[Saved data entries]
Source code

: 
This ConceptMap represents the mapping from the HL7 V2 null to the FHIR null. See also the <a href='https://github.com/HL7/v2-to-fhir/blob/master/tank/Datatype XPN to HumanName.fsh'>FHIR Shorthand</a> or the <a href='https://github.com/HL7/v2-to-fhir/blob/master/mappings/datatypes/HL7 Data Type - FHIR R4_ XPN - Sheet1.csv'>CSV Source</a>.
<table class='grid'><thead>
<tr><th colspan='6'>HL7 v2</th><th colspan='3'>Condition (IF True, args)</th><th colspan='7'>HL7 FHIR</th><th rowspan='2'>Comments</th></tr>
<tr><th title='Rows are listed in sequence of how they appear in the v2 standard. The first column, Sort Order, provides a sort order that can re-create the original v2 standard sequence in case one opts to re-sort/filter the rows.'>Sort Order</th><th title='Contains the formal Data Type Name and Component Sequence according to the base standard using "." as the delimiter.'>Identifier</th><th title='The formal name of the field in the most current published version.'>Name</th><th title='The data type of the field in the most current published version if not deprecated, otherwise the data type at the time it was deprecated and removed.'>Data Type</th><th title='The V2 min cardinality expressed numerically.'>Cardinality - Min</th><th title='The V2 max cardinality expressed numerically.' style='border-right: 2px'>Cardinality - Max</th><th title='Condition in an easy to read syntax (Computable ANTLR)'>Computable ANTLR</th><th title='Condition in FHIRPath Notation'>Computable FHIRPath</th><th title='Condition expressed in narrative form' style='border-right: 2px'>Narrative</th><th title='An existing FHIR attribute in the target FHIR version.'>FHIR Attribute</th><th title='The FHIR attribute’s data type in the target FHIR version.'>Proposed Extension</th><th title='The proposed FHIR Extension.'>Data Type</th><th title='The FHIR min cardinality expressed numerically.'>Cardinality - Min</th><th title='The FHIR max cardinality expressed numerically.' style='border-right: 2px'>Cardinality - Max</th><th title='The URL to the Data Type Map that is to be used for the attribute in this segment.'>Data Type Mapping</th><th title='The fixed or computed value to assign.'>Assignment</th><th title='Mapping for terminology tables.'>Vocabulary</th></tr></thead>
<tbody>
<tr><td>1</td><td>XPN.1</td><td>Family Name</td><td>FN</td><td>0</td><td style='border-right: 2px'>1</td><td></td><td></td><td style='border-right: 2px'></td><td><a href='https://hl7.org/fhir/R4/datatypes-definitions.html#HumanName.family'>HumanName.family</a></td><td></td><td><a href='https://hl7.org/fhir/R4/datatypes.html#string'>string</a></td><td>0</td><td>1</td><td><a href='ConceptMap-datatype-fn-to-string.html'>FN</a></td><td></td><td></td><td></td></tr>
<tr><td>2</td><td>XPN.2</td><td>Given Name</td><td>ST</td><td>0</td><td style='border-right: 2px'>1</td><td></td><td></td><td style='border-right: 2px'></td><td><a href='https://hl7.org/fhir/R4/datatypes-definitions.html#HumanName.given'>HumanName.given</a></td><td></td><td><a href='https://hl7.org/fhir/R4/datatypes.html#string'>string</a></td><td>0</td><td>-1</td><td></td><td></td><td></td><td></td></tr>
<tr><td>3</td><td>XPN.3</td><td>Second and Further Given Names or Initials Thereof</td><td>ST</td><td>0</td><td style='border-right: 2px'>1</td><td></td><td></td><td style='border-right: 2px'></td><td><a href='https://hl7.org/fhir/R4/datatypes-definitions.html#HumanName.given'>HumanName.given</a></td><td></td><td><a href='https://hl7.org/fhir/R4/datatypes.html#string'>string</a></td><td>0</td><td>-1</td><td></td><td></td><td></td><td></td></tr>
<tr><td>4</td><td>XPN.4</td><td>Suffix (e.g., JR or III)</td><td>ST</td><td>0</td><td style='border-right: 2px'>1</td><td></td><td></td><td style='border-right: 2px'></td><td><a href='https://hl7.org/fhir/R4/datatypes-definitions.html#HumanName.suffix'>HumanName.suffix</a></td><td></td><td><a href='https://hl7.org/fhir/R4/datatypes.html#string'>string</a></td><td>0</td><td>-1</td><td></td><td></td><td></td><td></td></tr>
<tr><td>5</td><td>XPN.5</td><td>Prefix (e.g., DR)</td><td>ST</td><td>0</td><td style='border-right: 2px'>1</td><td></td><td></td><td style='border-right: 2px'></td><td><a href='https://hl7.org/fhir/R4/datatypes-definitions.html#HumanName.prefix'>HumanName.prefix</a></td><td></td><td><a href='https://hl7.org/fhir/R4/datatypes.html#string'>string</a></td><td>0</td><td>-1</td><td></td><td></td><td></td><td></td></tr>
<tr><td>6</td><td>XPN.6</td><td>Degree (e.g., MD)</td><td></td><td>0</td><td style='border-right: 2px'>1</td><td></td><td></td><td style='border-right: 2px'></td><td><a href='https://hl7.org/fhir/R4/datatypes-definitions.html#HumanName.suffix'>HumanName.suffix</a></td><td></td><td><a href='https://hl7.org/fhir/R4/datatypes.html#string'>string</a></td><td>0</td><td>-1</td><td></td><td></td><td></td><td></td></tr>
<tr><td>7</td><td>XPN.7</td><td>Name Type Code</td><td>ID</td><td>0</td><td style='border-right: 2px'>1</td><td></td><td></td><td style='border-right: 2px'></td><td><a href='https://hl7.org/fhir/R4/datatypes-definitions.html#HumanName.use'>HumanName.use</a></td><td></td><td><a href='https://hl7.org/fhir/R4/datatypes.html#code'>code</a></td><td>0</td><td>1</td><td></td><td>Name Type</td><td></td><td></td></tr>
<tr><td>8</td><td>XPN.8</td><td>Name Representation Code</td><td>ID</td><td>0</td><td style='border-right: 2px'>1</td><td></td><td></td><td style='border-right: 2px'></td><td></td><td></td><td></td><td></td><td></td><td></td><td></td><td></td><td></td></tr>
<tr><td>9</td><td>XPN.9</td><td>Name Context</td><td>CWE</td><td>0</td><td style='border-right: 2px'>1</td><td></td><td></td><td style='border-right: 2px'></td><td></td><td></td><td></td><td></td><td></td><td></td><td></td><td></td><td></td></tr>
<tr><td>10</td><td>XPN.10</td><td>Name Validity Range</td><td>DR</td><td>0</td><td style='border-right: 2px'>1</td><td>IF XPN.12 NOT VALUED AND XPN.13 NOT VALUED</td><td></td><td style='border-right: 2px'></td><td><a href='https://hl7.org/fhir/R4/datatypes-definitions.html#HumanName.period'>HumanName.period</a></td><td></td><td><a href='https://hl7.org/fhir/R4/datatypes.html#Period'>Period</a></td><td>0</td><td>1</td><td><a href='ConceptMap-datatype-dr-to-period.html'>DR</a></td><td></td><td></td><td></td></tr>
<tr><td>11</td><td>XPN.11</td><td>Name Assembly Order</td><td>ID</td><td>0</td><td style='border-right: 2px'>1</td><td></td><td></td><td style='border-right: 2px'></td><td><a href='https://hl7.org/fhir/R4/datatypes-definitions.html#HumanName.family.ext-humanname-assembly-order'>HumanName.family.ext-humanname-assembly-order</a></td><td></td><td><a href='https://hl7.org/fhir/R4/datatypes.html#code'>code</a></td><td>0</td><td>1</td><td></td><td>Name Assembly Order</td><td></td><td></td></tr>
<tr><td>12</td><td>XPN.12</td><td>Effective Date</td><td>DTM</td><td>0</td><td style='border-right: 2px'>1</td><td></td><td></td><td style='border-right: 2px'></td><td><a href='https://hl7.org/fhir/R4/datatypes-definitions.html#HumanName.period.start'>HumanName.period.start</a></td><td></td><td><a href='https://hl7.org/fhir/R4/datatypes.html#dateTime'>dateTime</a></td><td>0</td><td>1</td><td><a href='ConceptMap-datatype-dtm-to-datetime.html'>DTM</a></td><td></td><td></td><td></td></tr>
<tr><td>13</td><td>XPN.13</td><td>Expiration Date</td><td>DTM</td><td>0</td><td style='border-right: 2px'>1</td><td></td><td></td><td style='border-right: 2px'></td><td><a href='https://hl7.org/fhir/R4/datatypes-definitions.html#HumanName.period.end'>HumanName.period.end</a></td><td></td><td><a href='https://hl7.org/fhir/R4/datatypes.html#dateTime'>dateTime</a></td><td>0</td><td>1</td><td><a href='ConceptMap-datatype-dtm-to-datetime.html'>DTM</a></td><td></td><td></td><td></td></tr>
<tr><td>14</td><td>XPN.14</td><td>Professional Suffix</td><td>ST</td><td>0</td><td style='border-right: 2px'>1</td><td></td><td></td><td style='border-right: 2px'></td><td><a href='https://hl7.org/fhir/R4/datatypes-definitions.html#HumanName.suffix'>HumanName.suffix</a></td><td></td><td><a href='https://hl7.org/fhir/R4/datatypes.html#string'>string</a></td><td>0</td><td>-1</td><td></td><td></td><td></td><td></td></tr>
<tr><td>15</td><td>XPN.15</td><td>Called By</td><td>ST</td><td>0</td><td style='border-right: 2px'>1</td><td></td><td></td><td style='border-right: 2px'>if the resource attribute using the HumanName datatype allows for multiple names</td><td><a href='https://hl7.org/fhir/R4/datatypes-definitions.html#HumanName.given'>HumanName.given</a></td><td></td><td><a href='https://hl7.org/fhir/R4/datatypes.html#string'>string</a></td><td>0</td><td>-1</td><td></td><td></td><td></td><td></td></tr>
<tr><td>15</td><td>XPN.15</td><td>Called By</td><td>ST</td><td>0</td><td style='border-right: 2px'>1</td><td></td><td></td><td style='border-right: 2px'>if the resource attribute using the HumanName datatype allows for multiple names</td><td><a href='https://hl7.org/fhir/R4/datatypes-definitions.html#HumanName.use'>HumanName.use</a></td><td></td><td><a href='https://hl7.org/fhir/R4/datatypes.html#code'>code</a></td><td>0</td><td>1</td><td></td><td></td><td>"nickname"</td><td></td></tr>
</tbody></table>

EXERCISE PROMPT ::
Transcribe the entries above word for word, from the first line through the line containing "<tr><th colspan='6'>HL7 v2</th><th", and nothing else.

WRITTEN RESPONSE ::
Source code

: 
This ConceptMap represents the mapping from the HL7 V2 null to the FHIR null. See also the <a href='https://github.com/HL7/v2-to-fhir/blob/master/tank/Datatype XPN to HumanName.fsh'>FHIR Shorthand</a> or the <a href='https://github.com/HL7/v2-to-fhir/blob/master/mappings/datatypes/HL7 Data Type - FHIR R4_ XPN - Sheet1.csv'>CSV Source</a>.
<table class='grid'><thead>
<tr><th colspan='6'>HL7 v2</th><th colspan='3'>Condition (IF True, args)</th><th colspan='7'>HL7 FHIR</th><th rowspan='2'>Comments</th></tr>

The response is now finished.